Most participants in the present study (67.2%) were overweight or moderately-to-severely
obese. This is consistent with a study published in 2020 by Instituto Brasileiro de
Geografia e Estatística (IBGE, Brazilian Institute of Geography and Statistics), which
reported that 1 in 4 Brazilian adults were obese until 2019.[29] The frequency of pain in the current study was higher in players with a BMI > 25 kg/m2, with 53.7% of the players being overweight or obese. These data are consistent with
thoe of a literature report in which 44.6% of the players were overweight.[21]
Approximately 35,1% of golfers preferred using a golf cart over walking around the
course; this can lead to a decrease in the beneficial effects of walking. The rise
on the use of golf carts may increasingly undermine the inherent health benefits derived
from the sport, with negative consequences, such as obesity.[30] In the present study, we believed that the method used to carry the golf bag, especially
carrying the bag on a shoulder, and manually pulling and pushing the golf cart, would
present a predictive association with pain, but the differences associated with these
factors were not statistically significant.
In the present study, age showed a statistically significant association with pain.
Golfers who were in the age group of 30 to 69 years presented a greater association
with pain, with the category of 30 to 39 years being 7.34 times more likely to experience
pain than those aged ≥ 70 years. These results are consistent with those of some studies
in the literature, in which golfers over 40 years of age were found to have a greater
chance of injury, presenting a risk of injury 5 times greater than those aged > 70
years.[17]
[18] We believe that the reason why players under 70 years old experience more pain is
their desire to hit long distances, using a lot of force in the swing. As a result,
they overload the musculoskeletal system and, consequently, cause injuries and pain.
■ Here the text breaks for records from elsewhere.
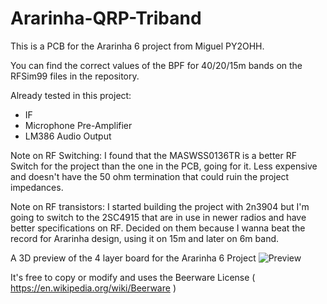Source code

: # Ararinha-QRP-Triband

This is a PCB for the Ararinha 6 project from Miguel PY2OHH.

You can find the correct values of the BPF for 40/20/15m bands on the RFSim99 files in the repository.

Already tested in this project:
- IF
- Microphone Pre-Amplifier
- LM386 Audio Output

Note on RF Switching: I found that the MASWSS0136TR is a better RF Switch for the project than the one in the PCB, going for it. Less expensive and doesn't have the 50 ohm termination that could ruin the project impedances.  

Note on RF transistors: I started building the project with 2n3904 but I'm going to switch to the 2SC4915 that are in use in newer radios and have better specifications on RF. Decided on them because I wanna beat the record for Ararinha design, using it on 15m and later on 
6m band.

A 3D preview of the 4 layer board for the Ararinha 6 Project
![Preview](https://github.com/PY1CX/Ararinha-QRP-Triband/raw/master/ArarinhaPCB3D.png)

It's free to copy or modify and uses the Beerware License ( https://en.wikipedia.org/wiki/Beerware )


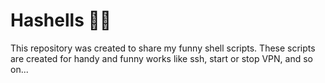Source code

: # Hashells 🥷🏻
This repository was created to share my funny shell scripts. These scripts are created for handy and funny works like ssh, start or stop VPN, and so on...
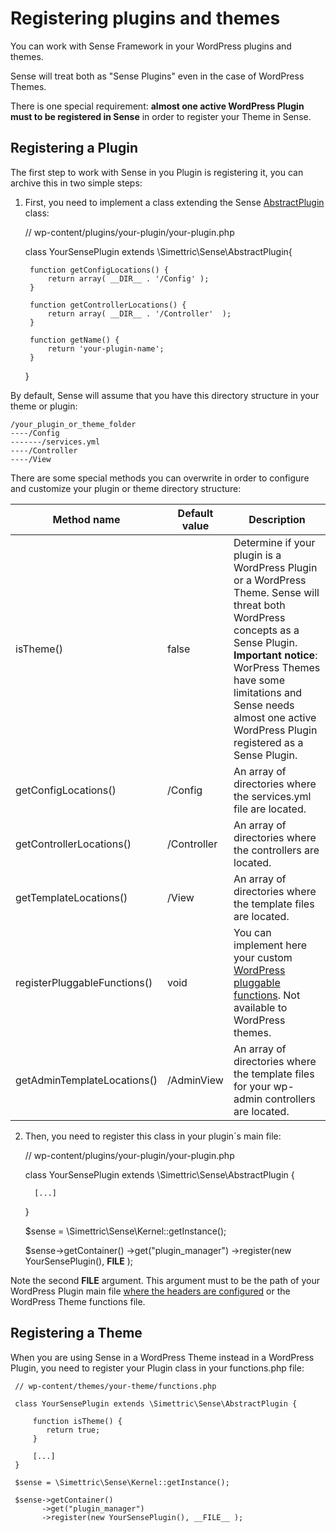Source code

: # Registering plugins and themes

You can work with Sense Framework in your WordPress plugins and themes. 

Sense will treat both as "Sense Plugins" even in the case of WordPress Themes.

There is one special requirement: **almost one active WordPress Plugin must to be registered in Sense** in order to register your Theme in Sense.

## Registering a Plugin

The first step to work with Sense in you Plugin is registering it, you can archive this in two simple steps:
 
1) First, you need to implement a class extending the Sense [AbstractPlugin](https://github.com/Simettric/Sense/blob/master/AbstractPlugin.php) class:

    
    // wp-content/plugins/your-plugin/your-plugin.php
     
    class YourSensePlugin extends \Simettric\Sense\AbstractPlugin{
         
        function getConfigLocations() {
            return array( __DIR__ . '/Config' );
        }
       
        function getControllerLocations() {
            return array( __DIR__ . '/Controller'  );
        }
       
        function getName() {
            return 'your-plugin-name';
        }
   	
   	}
   	
By default, Sense will assume that you have this directory structure in your theme or plugin:

    /your_plugin_or_theme_folder
    ----/Config
    -------/services.yml
    ----/Controller
    ----/View
   	
There are some special methods you can overwrite in order to configure and customize your plugin or theme directory structure: 

| Method name              	    | Default value 	| Description                                                                                                                                                                                                                                                             	|
|--------------------------	    |---------------	|-------------------------------------------------------------------------------------------------------------------------------------------------------------------------------------------------------------------------------------------------------------------------	|
| isTheme()                	    | false         	| Determine if your plugin is a WordPress Plugin or a WordPress Theme. Sense will threat both WordPress concepts as a Sense Plugin. **Important notice**: WorPress Themes have some limitations and Sense needs almost one active WordPress Plugin registered as a Sense Plugin. 	|
| getConfigLocations()     	    | /Config       	| An array of directories where the services.yml file are located.                                                                           	|
| getControllerLocations() 	    | /Controller   	| An array of directories where the controllers are located.                                                                                                                                                                                                              	|
| getTemplateLocations()   	    | /View        	    | An array of directories where the template files are located.                                                                                                                                                                                                           	|
| registerPluggableFunctions() 	| void          	| You can implement here your custom [WordPress pluggable functions](https://codex.wordpress.org/Pluggable_Functions). Not available to WordPress themes. 
| getAdminTemplateLocations()   | /AdminView        | An array of directories where the template files for your wp-admin controllers are located.                                                                                                                                                                                                           	|



2) Then, you need to register this class in your plugin´s main file:

    
    // wp-content/plugins/your-plugin/your-plugin.php
     
    class YourSensePlugin extends \Simettric\Sense\AbstractPlugin {
         
         [...]
   	}
   	
   	$sense = \Simettric\Sense\Kernel::getInstance();
    
    $sense->getContainer()
          ->get("plugin_manager")
          ->register(new YourSensePlugin(), __FILE__ );
   	

Note the second **__FILE__** argument. This argument must to be the path of your WordPress Plugin main file [where the headers are configured](https://developer.wordpress.org/plugins/the-basics/header-requirements/) or the WordPress Theme functions file.

## Registering a Theme

When you are using Sense in a WordPress Theme instead in a WordPress Plugin, you need to register your Plugin class in your functions.php file:
 
     // wp-content/themes/your-theme/functions.php
      
     class YourSensePlugin extends \Simettric\Sense\AbstractPlugin {
     
         function isTheme() {
            return true;
         }
          
         [...]
     }
    	
     $sense = \Simettric\Sense\Kernel::getInstance();
     
     $sense->getContainer()
           ->get("plugin_manager")
           ->register(new YourSensePlugin(), __FILE__ );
Additionally, younger players experience stress at work that can influence the outcome.
However, this is a matter that still needs to be investigated.
In the present study, physical conditioning exercises showed a significant association
with the frequency of pain. Golfers who perform physical conditioning exercises are
1.86 (95%CI: 1.16–2.98) times more likely to experience pain (p < 0.05). However, details on physical conditioning, duration and frequency per week
were not questioned. The players may have begun golf-specific fitness training because
of the pain, which could influence the outcome.
With the current prevalence study, we obtained data from amateur golfers that can
be used in the development of hypotheses and sample calculation for future prospective
studies.
Limitations of the Study
Since the present is a cross-sectional study, we can report an association, but cannot
establish causality, for there is no determination of temporal relationships between
exposure and outcome, only the development of hypotheses about the cause or associated
factors.
Conclusion
The prevalence of golf-related pain in the 6 months preceding the assessment was found
to be of 55.15%. Pain was more frequent in the upper limb segment, and younger players
aged 30 to 69 years were more likely to experience pain than those aged ≥ 70 years.